Sorry for the delay.
As it’s named “traefik-file-provider.yml” is used for Provider Configuration file .

This part of the configuration is holding the following configuration :

http:
  routers:
    api-dashboard:
      entryPoints:
        - "web-secure"
      rule :  Host(`traefik.example.com`) && PathPrefix(`/api`) || Host(`traefik.example.com`) && PathPrefix(`/dashboard`)
      tls:
        certResolver: default
      service: api@internal
      middlewares:
        - auth-dashboard
  middlewares:
    auth-dashboard:
      basicAuth:
        users:
          - "test:$test" 
          - "test2:$sample"

This let me have a kind of “unmovable” set of configuration in order to let me reach the Traefik dashboard.

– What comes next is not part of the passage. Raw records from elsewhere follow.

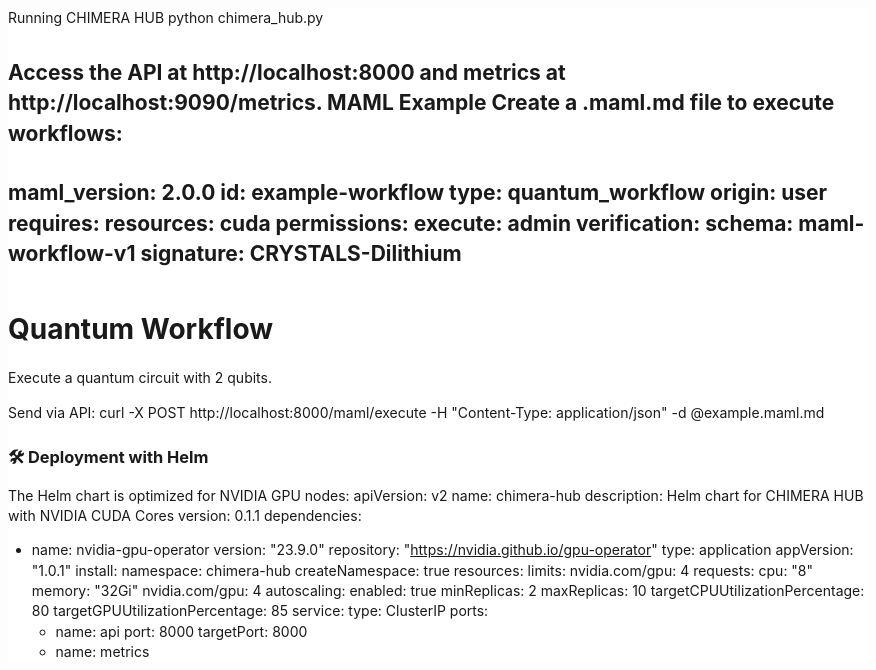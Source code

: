 

Running CHIMERA HUB
python chimera_hub.py

Access the API at http://localhost:8000 and metrics at http://localhost:9090/metrics.
MAML Example
Create a .maml.md file to execute workflows:
---
maml_version: 2.0.0
id: example-workflow
type: quantum_workflow
origin: user
requires:
  resources: cuda
permissions:
  execute: admin
verification:
  schema: maml-workflow-v1
  signature: CRYSTALS-Dilithium
---
# Quantum Workflow
Execute a quantum circuit with 2 qubits.

Send via API:
curl -X POST http://localhost:8000/maml/execute -H "Content-Type: application/json" -d @example.maml.md

### 🛠️ Deployment with Helm

The Helm chart is optimized for NVIDIA GPU nodes:
apiVersion: v2
name: chimera-hub
description: Helm chart for CHIMERA HUB with NVIDIA CUDA Cores
version: 0.1.1
dependencies:
  - name: nvidia-gpu-operator
    version: "23.9.0"
    repository: "https://nvidia.github.io/gpu-operator"
type: application
appVersion: "1.0.1"
install:
  namespace: chimera-hub
  createNamespace: true
resources:
  limits:
    nvidia.com/gpu: 4
  requests:
    cpu: "8"
    memory: "32Gi"
    nvidia.com/gpu: 4
autoscaling:
  enabled: true
  minReplicas: 2
  maxReplicas: 10
  targetCPUUtilizationPercentage: 80
  targetGPUUtilizationPercentage: 85
service:
  type: ClusterIP
  ports:
    - name: api
      port: 8000
      targetPort: 8000
    - name: metrics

Hope that it’s more clear.

I still need to update my global configuration regarding the deployment of traefik, see :

apiVersion: apps/v1
kind: Deployment
metadata:
  labels:
    app: traefik
  name: traefik
  namespace: traefik

spec:
  selector:
    matchLabels:
      app: traefik
  template:
    metadata:
      creationTimestamp: null
      labels:
        app: traefik
    spec:
      containers:
      - args:
        - --configFile=/local/traefik/traefik.yml
        env:
        - name: TZ
          value: Europe/Brussels
        - name: OVH_ENDPOINT
          valueFrom:
            secretKeyRef:
              key: ovh_endpoint
              name: ovh-credentials
              optional: false
        - name: OVH_APPLICATION_KEY
          valueFrom:
            secretKeyRef:
              key: ovh_application_key
              name: ovh-credentials
              optional: false
        - name: OVH_APPLICATION_SECRET
          valueFrom:
            secretKeyRef:
              key: ovh_application_secret
              name: ovh-credentials
              optional: false
        - name: OVH_CONSUMER_KEY
          valueFrom:
            secretKeyRef:
              key: ovh_consumer_key
              name: ovh-credentials
              optional: false
        image: traefik:v2.0
        name: traefik
        ports:
        - containerPort: 80
          hostPort: 80
          name: web
          protocol: TCP
        - containerPort: 443
          hostPort: 443
          name: websecure
          protocol: TCP
        - containerPort: 22
          hostPort: 22
          name: ssh
          protocol: TCP
        securityContext:
          capabilities:
            add:
            - NET_BIND_SERVICE
            drop:
            - ALL
        volumeMounts:
        - mountPath: /local/traefik
          name: traefik-config
        - mountPath: /local/traefik-file-provider
          name: traefik-file-provider
        - mountPath: /data
          name: traefik-ssl-storage
      hostNetwork: true
      volumes:
      - configMap:
          defaultMode: 256
          name: traefik-config-yml
          optional: false
        name: traefik-config
      - configMap:
          defaultMode: 256
          name: traefik-file-provider
          optional: false
        name: traefik-file-provider
      - hostPath:
          path: /mnt/system/traefik-data
          type: DirectoryOrCreate
        name: traefik-ssl-storage

Don’t hesitate to reach me out as i’m still working to my setup of services decentralized.